Carly Borken is an environmentalist, a woman of vision, a change agent. In a few short years, she has strengthened and refined Taft’s already strong commitment living green. She has not only raised environmental awareness on campus, she has actively worked to reduce Taft’s carbon footprint.

“One day Taft students will be making real-world business decisions,” says Borken. “I want to help them understand the environmental implications and context of those decisions—I am priming our kids to make a much bigger impact on environmental justice than if I were to do it all by myself.”

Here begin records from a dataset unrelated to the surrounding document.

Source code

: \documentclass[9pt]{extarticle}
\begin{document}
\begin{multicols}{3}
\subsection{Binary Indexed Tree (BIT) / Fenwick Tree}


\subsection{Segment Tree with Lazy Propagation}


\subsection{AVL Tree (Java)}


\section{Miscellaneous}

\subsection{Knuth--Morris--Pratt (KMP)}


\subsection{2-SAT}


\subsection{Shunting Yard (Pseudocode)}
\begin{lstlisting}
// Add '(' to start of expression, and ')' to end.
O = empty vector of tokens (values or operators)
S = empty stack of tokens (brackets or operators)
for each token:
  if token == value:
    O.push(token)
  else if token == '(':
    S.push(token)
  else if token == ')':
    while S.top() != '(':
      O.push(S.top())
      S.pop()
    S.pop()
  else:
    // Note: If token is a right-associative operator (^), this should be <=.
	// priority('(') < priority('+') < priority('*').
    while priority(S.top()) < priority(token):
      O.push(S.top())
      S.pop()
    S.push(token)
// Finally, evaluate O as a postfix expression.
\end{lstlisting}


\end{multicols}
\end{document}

And Borken understands the impact even high schoolers can make: her own high school discovery of a threatened species helped preserve 175 acres of land otherwise destined for development.

“I was fortunate enough to be involved in a project that actually had an impact, and I thought, ‘This is what I want to do.’”

Borken created Taft’s “EcoMons” program—students who serve as Taft’s environmental leaders. She introduced the farm program and the Green Rhino Room Certification program. She and her students maintain a solar-powered chicken coop on campus, travel to Woods Hole to study Oceanography, study the viability of raising tilapia as a food source in resource-poor areas, and implement sustainability-driven changes across campus, like the borrow-a-mug and hydration station initiatives. Her passion is coaching crew. Borken has grown Taft’s rowing program, and strengthened their already competitive position in the very deep prep school field.

“The sense of community,” Borken notes, “is strong and very, very special.”